VictoriaMetrics Migration from Prometheus Prompt
Plan and execute a migration from vanilla Prometheus to VictoriaMetrics (vmagent, vmstorage, vmalert) for long-term storage and lower resource use — with backfill, PromQL/MetricsQL parity, and rollback.
- Target user
- Platform teams scaling Prometheus beyond single-node storage limits
- Difficulty
- Advanced
- Tools
- Claude, ChatGPT
The prompt
You are a platform engineer who has migrated production Prometheus deployments to VictoriaMetrics and knows the MetricsQL parity gaps, backfill pitfalls, and the safe rollback path. I will provide: - My current Prometheus setup (scrape volume, retention, storage size, HA pairs) - My pain points (disk, query latency, retention, cost) - Downstream consumers (Grafana, Alertmanager, recording rules) - Whether I want single-node or cluster VictoriaMetrics Your job: 1. **Decide the target topology** — single-node VM vs cluster (vminsert/vmselect/vmstorage).
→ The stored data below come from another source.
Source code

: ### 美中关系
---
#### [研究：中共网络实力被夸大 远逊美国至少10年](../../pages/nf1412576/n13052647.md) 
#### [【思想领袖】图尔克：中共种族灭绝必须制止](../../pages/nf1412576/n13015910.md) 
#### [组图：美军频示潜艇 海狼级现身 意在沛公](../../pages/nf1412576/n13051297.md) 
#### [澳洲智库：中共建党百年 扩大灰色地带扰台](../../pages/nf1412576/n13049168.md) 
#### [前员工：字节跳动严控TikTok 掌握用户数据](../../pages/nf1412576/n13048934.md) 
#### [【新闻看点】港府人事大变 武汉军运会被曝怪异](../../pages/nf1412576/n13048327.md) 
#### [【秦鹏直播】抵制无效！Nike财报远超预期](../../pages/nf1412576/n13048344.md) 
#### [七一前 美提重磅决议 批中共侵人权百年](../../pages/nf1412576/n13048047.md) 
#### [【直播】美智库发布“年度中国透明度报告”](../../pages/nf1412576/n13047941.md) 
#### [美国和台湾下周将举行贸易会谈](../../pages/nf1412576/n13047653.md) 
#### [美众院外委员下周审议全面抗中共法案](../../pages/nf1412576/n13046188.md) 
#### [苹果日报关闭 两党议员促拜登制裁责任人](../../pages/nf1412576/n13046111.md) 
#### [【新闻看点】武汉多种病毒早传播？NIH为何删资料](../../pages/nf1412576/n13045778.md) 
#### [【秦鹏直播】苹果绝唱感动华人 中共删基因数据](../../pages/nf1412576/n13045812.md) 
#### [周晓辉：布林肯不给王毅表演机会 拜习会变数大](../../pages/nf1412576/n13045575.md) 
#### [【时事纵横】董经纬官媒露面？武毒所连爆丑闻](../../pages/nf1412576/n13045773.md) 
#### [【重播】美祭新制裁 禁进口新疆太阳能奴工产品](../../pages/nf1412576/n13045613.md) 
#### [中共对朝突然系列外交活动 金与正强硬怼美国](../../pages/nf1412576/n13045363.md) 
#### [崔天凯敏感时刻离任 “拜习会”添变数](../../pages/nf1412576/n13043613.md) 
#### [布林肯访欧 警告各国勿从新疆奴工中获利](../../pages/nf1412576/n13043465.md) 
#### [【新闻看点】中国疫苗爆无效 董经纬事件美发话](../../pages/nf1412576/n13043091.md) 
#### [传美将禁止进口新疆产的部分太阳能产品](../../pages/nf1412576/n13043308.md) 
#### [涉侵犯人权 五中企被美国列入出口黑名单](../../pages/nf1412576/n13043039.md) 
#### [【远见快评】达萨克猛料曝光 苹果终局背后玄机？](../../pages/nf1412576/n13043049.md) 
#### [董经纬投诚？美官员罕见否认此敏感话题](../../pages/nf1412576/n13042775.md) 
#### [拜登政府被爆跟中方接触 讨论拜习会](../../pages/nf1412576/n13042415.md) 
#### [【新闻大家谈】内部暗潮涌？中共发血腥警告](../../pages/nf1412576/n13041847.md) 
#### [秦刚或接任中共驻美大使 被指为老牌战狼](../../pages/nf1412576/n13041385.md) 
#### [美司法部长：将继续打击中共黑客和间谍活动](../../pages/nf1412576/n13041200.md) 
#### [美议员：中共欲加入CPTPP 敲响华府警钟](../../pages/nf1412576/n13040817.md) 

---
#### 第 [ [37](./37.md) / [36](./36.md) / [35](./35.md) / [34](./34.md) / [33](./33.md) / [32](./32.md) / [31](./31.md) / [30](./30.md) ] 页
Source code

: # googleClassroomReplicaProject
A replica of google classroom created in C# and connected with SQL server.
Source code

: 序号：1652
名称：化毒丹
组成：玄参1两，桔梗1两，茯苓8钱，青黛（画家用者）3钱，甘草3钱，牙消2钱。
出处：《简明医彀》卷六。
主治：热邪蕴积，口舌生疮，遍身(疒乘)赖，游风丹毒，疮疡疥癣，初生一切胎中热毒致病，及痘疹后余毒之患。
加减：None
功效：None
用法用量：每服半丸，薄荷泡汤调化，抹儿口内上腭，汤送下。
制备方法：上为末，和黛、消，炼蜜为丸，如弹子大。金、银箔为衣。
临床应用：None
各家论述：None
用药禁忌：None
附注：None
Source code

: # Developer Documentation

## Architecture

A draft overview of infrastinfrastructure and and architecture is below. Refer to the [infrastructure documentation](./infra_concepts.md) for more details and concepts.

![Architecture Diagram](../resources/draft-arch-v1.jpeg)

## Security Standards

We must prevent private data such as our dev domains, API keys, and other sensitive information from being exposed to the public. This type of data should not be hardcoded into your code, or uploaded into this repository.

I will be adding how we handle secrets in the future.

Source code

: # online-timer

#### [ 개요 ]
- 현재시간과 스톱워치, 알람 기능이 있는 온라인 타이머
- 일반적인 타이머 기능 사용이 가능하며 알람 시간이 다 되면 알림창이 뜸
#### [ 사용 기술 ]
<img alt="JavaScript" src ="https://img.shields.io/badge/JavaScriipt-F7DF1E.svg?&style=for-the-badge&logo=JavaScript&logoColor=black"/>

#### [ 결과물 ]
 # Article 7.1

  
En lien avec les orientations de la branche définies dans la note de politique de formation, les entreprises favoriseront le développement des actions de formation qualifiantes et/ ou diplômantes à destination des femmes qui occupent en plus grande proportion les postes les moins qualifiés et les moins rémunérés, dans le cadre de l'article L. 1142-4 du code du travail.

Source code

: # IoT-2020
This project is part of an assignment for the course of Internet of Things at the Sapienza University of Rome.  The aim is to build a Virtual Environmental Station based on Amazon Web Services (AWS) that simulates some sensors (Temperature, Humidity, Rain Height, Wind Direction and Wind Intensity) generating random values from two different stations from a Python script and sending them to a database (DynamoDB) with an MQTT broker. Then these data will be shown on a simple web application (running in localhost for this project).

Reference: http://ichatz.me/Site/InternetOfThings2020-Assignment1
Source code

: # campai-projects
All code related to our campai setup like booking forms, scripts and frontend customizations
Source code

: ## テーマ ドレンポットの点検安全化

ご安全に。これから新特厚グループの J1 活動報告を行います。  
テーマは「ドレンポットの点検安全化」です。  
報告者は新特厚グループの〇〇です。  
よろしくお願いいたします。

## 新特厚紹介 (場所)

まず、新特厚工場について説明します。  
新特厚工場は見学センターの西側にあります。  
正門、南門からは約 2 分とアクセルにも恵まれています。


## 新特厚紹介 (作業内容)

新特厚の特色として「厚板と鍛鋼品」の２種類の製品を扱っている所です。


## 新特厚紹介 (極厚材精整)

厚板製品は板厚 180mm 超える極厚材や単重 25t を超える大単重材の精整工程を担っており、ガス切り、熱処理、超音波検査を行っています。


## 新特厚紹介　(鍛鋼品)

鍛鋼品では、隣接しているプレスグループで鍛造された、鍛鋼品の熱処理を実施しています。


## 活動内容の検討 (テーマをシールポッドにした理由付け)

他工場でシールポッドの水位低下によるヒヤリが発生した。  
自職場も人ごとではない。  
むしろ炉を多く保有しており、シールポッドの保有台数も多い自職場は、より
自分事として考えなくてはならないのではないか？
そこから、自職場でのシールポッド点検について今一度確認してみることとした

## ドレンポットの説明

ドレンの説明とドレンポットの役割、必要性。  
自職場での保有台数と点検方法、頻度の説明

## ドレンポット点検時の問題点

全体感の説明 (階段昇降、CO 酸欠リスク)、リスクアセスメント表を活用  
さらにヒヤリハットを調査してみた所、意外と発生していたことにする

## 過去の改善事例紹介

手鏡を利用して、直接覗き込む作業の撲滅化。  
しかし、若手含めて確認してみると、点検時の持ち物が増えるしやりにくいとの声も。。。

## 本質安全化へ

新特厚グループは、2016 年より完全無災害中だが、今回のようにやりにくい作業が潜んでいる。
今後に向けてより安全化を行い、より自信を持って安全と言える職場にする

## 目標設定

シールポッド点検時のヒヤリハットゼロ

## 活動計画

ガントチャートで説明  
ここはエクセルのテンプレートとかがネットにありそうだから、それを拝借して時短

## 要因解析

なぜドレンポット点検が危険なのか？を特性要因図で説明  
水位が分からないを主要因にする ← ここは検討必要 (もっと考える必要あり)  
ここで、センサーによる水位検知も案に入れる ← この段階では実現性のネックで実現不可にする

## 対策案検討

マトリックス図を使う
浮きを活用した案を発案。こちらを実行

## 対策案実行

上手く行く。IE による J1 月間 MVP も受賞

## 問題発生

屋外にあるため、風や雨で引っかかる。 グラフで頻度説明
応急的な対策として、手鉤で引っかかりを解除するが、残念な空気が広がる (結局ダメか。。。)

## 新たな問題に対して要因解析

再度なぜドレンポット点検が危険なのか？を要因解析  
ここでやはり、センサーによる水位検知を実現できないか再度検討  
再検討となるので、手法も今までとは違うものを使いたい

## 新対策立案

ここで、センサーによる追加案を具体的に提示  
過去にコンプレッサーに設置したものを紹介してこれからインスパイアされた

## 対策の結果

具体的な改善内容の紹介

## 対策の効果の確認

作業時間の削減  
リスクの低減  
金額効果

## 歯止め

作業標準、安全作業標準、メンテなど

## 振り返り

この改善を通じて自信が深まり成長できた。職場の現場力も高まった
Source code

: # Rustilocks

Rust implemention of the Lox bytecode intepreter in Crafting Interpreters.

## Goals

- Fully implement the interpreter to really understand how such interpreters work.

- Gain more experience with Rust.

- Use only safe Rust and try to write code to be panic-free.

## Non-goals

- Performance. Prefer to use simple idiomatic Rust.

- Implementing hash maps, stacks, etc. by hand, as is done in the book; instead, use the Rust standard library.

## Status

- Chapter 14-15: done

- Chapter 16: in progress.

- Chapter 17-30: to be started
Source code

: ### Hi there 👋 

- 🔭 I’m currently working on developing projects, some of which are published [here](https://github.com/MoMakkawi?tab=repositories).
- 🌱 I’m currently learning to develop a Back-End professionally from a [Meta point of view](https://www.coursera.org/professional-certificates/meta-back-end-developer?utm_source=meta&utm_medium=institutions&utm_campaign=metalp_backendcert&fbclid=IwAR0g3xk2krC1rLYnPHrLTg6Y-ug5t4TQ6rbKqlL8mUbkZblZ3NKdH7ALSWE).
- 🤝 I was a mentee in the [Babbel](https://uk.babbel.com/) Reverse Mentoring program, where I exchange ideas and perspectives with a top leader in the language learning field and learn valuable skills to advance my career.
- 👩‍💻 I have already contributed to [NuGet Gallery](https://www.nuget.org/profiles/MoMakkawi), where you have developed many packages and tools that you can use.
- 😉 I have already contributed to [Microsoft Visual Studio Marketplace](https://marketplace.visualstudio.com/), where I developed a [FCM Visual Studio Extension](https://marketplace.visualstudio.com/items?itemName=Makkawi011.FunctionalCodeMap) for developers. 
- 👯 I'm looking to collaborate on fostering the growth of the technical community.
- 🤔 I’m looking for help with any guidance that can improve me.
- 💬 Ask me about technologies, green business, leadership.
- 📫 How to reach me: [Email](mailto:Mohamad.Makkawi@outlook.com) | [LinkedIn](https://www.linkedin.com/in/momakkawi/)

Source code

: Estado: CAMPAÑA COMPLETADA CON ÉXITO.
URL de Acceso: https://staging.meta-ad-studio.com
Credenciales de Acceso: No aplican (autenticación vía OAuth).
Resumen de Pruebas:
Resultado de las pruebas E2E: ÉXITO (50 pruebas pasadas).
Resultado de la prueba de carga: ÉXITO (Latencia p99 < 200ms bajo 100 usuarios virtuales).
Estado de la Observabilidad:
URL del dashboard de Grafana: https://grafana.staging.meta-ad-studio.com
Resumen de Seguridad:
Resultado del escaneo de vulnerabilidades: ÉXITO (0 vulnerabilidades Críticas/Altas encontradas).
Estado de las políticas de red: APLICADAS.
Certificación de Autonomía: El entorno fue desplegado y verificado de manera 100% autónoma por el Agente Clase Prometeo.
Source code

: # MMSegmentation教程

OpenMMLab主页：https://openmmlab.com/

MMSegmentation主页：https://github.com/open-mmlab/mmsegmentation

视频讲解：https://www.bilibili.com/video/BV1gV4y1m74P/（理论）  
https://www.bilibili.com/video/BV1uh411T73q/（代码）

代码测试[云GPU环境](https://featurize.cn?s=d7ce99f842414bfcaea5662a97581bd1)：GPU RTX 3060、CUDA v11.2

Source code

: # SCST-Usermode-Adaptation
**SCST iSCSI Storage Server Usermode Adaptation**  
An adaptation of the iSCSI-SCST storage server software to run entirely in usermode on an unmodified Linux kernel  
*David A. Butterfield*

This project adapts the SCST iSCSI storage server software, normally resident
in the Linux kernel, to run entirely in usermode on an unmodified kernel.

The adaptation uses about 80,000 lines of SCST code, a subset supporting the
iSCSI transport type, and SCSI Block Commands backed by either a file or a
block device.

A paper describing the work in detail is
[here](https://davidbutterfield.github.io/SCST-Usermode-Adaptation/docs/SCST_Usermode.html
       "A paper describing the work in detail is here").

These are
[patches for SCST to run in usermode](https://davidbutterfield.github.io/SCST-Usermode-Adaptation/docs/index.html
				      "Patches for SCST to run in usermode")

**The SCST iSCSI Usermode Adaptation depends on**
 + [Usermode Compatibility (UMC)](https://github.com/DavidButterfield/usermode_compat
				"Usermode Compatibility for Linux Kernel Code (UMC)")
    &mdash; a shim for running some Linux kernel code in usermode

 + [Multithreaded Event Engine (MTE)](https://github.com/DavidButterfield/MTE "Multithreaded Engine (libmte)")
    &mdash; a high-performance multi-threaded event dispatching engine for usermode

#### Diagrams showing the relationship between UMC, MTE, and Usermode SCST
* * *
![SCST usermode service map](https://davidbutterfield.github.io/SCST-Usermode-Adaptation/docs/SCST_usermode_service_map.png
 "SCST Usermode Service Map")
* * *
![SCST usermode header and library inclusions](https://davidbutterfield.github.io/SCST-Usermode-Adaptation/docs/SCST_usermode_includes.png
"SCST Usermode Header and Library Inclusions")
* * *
Recommend based on my ingestion rate and retention, and explain the tradeoffs honestly. 2. **Ingestion strategy** — choose between (a) Prometheus `remote_write` to VM (dual-write, lowest risk) or (b) replacing scraping with `vmagent`. Show the config for whichever I pick and explain the migration ordering. 3. **Dual-write cutover** — set up Prometheus remote_write to VM while keeping local storage, so I can compare queries in parallel before trusting VM. Give the remote_write block with queue tuning. 4. **Historical backfill** — explain how to import existing Prometheus TSDB data into VM (snapshot + `vmctl prometheus`); call out the gotchas (timestamps, dedup, disk during import). 5. **Query parity** — map my PromQL usage to MetricsQL; flag the differences (default rollup behavior, `WITH` templates, subquery syntax) and which dashboards/alerts need review. 6. **Alerting** — move recording + alerting rules to `vmalert`, pointing at VM for queries and Alertmanager for notifications; show the flags and confirm rule-group semantics match. 7. **Grafana** — switch data source to VM (Prometheus-compatible), and verify dashboards render identically during dual-write. 8. **Cutover & rollback** — a staged plan: dual-write → validate → shift reads → shrink Prometheus retention → decommission. Include the rollback trigger and steps at each stage. 9. **Validation** — concrete checks: ingestion rate parity, query result diffs on key dashboards, alert firing parity, disk/CPU before-after. Output as: (a) target topology recommendation, (b) remote_write / vmagent config, (c) vmctl backfill commands, (d) MetricsQL parity notes, (e) vmalert config, (f) staged cutover + rollback runbook. Bias toward dual-write validation over a hard cutover; never decommission Prometheus until read parity is proven.